You want the network to respond with the following target sequences for the second layer, which has three neurons, and the third layer with one neuron:

T = {[1; 1; 1] [0; 0; 0]; 1 -1};

Before training, you can simulate the network to see whether the initial network's response Y is close to the target T.

Y = sim(net,X)
Y = 
     [3x1 double]    [3x1 double]
     [      1.7148]    [      2.2726]

The cell array Y is the output sequence of the network, which is also the output sequence of the second and third layers. The values you got for the second row can differ from those shown because of different initial weights and biases. However, they will almost certainly not be equal to targets T, which is also true of the values shown.

The next task is optional. On some occasions you may wish to alter the training parameters before training. The following line of code displays the default Levenberg-Marquardt training parameters (defined when you set net.trainFcn to trainlm).
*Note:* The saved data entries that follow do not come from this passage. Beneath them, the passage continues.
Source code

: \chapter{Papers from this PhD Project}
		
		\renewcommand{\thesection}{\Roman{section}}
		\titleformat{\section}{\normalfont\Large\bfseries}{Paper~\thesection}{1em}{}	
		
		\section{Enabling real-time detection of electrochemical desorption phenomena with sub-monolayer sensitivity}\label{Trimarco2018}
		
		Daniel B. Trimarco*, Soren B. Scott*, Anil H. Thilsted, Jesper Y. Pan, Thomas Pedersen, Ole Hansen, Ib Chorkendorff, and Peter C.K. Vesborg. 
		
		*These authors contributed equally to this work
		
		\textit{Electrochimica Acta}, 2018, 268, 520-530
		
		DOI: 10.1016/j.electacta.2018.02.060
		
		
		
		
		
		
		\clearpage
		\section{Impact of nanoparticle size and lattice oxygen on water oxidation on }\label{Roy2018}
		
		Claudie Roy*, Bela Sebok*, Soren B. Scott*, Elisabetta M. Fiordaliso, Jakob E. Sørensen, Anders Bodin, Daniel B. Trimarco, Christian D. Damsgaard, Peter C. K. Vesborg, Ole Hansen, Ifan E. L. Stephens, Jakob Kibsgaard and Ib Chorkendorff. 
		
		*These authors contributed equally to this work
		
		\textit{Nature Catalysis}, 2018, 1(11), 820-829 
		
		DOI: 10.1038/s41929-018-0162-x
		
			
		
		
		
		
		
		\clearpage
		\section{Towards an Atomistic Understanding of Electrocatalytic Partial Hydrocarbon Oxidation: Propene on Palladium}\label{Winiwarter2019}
The following properties should be displayed.

ans = 
    Show Training Window Feedback   showWindow: true
    Show Command Line Feedback showCommandLine: false
    Command Line Frequency                show: 25
    Maximum Epochs                      epochs: 1000
    Maximum Training Time                 time: Inf
    Performance Goal                      goal: 0
    Minimum Gradient                  min_grad: 1e-07
    Maximum Validation Checks         max_fail: 6
    Mu                                      mu: 0.001
    Mu Decrease Ratio                   mu_dec: 0.1
    Mu Increase Ratio                   mu_inc: 10
    Maximum mu                          mu_max: 10000000000

You will not often need to modify these values. See the documentation for the training function for information about what each of these means. They have been initialized with default values that work well for a large range of problems, so there is no need to change them here.

Next, train the network with the following call:

net = train(net,X,T);

Training launches the neural network training window. To open the performance and training state plots, click the plot buttons.

After training, you can simulate the network to see if it has learned to respond correctly:

Y = sim(net,X)

     [3x1 double]    [3x1 double]
     [      1.0000]    [     -1.0000]

The second network output (i.e., the second row of the cell array Y), which is also the third layer’s output, matches the target sequence T.